The Municipal Securities Rulemaking Board plans to issue a request for comment to solicit further feedback on a proposal to drop the requirement that Securities and Exchange Commission-registered investment advisors affirm their status as sophisticated municipal market professionals.
The MSRB plans to issue the request for comment regarding MSRB Rule D-15 "within the next week or so," Ernie Lanza, chief regulatory and policy officer of the MSRB, said on Wednesday.
Rule D-15 defines the term sophisticated municipal market professional, or SMMP for short. Under the rule, an SMMP is defined by three essential requirements: the nature of the customer, dealer determination of customer sophistication and an affirmation by the customer.
The MSRB's plan to issue the comment request was mentioned by Frank Mazzarelli, director, market regulation at MSRB, during his remarks at the Government Finance Officers Association's 7th Annual MiniMuni Conference last week. The request for comment will seek "further feedback on amending [the] SMMP definition for municipal entities and SEC-registered investment [advisors]," a slide accompanying Mazzarelli's GFOA event remarks said.
"BDA welcomes the MSRB's attention to Rule D-15," Michael Decker, senior vice president for research and public policy at the Bond Dealers of America, said. "The rule has been on the board's books for years, and it is appropriate to undertake a review to determine whether amendments are necessary."

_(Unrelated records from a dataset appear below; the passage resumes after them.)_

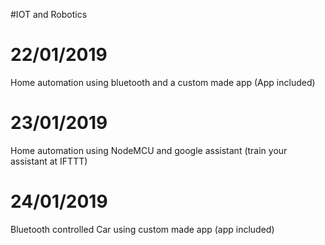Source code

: #IOT and Robotics

# 22/01/2019
Home automation using bluetooth and a custom made app (App included)

# 23/01/2019
Home automation using NodeMCU and google assistant (train your assistant at IFTTT)

# 24/01/2019
Bluetooth controlled Car using custom made app (app included)
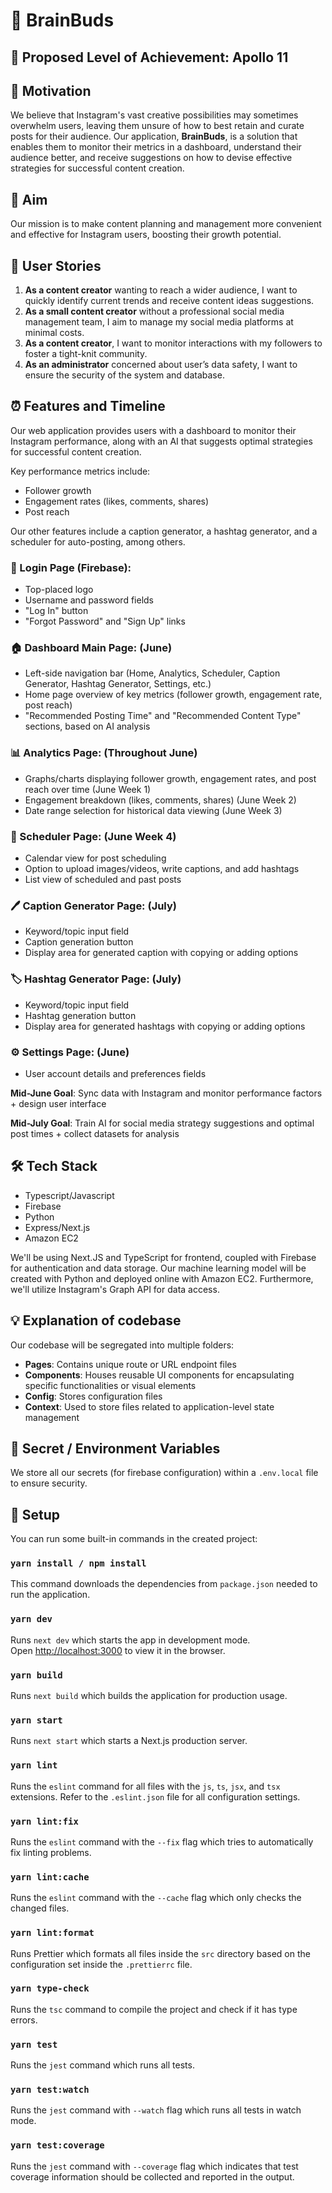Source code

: # 🧠 BrainBuds

## 🎯 Proposed Level of Achievement: Apollo 11

## 🌟 Motivation 

We believe that Instagram's vast creative possibilities may sometimes overwhelm users, leaving them unsure of how to best retain and curate posts for their audience. Our application, **BrainBuds**, is a solution that enables them to monitor their metrics in a dashboard, understand their audience better, and receive suggestions on how to devise effective strategies for successful content creation. 

## 🚀 Aim 

Our mission is to make content planning and management more convenient and effective for Instagram users, boosting their growth potential.

## 👥 User Stories

1. **As a content creator** wanting to reach a wider audience, I want to quickly identify current trends and receive content ideas suggestions.
2. **As a small content creator** without a professional social media management team, I aim to manage my social media platforms at minimal costs.
3. **As a content creator**, I want to monitor interactions with my followers to foster a tight-knit community.
4. **As an administrator** concerned about user’s data safety, I want to ensure the security of the system and database.

## ⏰ Features and Timeline

Our web application provides users with a dashboard to monitor their Instagram performance, along with an AI that suggests optimal strategies for successful content creation. 

Key performance metrics include:
- Follower growth
- Engagement rates (likes, comments, shares)
- Post reach

Our other features include a caption generator, a hashtag generator, and a scheduler for auto-posting, among others.

### 🎨 Login Page (Firebase):

- Top-placed logo
- Username and password fields
- "Log In" button
- "Forgot Password" and "Sign Up" links

### 🏠 Dashboard Main Page: (June)

- Left-side navigation bar (Home, Analytics, Scheduler, Caption Generator, Hashtag Generator, Settings, etc.)
- Home page overview of key metrics (follower growth, engagement rate, post reach)
- "Recommended Posting Time" and "Recommended Content Type" sections, based on AI analysis

### 📊 Analytics Page: (Throughout June)

- Graphs/charts displaying follower growth, engagement rates, and post reach over time (June Week 1)
- Engagement breakdown (likes, comments, shares) (June Week 2)
- Date range selection for historical data viewing (June Week 3)

### 📅 Scheduler Page: (June Week 4)

- Calendar view for post scheduling
- Option to upload images/videos, write captions, and add hashtags
- List view of scheduled and past posts

### 🖊️ Caption Generator Page: (July)

- Keyword/topic input field
- Caption generation button
- Display area for generated caption with copying or adding options

### 🏷️ Hashtag Generator Page: (July)

- Keyword/topic input field
- Hashtag generation button
- Display area for generated hashtags with copying or adding options

### ⚙️ Settings Page: (June)

- User account details and preferences fields

**Mid-June Goal**: Sync data with Instagram and monitor performance factors + design user interface

**Mid-July Goal**: Train AI for social media strategy suggestions and optimal post times + collect datasets for analysis

## 🛠️ Tech Stack

- Typescript/Javascript
- Firebase
- Python
- Express/Next.js
- Amazon EC2

We'll be using Next.JS and TypeScript for frontend, coupled with Firebase for authentication and data storage. Our machine learning model will be created with Python and deployed online with Amazon EC2. Furthermore, we'll utilize Instagram's Graph API for data access.

## 💡 Explanation of codebase

Our codebase will be segregated into multiple folders:

- **Pages**: Contains unique route or URL endpoint files
- **Components**: Houses reusable UI components for encapsulating specific functionalities or visual elements
- **Config**: Stores configuration files
- **Context**: Used to store files related to application-level state management

## 🤫 Secret / Environment Variables

We store all our secrets (for firebase configuration) within a `.env.local` file to ensure security.

## 🔧 Setup

You can run some built-in commands in the created project:

### `yarn install / npm install`

This command downloads the dependencies from `package.json` needed to run the application.

### `yarn dev`

Runs `next dev` which starts the app in development mode.<br>
Open [http://localhost:3000](http://localhost:3000) to view it in the browser.

### `yarn build`

Runs `next build` which builds the application for production usage.

### `yarn start`

Runs `next start` which starts a Next.js production server.

### `yarn lint`

Runs the `eslint` command for all files with the `js`, `ts`, `jsx`, and `tsx` extensions. Refer to the `.eslint.json` file for all configuration settings.

### `yarn lint:fix`

Runs the `eslint` command with the `--fix` flag which tries to automatically fix linting problems.

### `yarn lint:cache`

Runs the `eslint` command with the `--cache` flag which only checks the changed files.

### `yarn lint:format`

Runs Prettier which formats all files inside the `src` directory based on the configuration set inside the `.prettierrc` file.

### `yarn type-check`

Runs the `tsc` command to compile the project and check if it has type errors.

### `yarn test`

Runs the `jest` command which runs all tests.

### `yarn test:watch`

Runs the `jest` command with `--watch` flag which runs all tests in watch mode.

### `yarn test:coverage`

Runs the `jest` command with `--coverage` flag which indicates that test coverage information should be collected and reported in the output.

The requirement to obtain customer affirmations from SMMPs is an issue BDA will focus on, Decker said.
"No such affirmations are necessary for Qualified Institutional Buyers in the taxable world," he said. "We look forward to providing input."
The Securities Industry and Financial Markets Association also welcomed the MSRB's plan to issue the comment request.
"SIFMA has been urging MSRB to amend Rule D-15, and is pleased that the MSRB is planning to request comments on the rule," Leslie Norwood, managing director, associate general counsel and head of the municipal securities division at SIFMA, said in a statement provided via a spokesperson.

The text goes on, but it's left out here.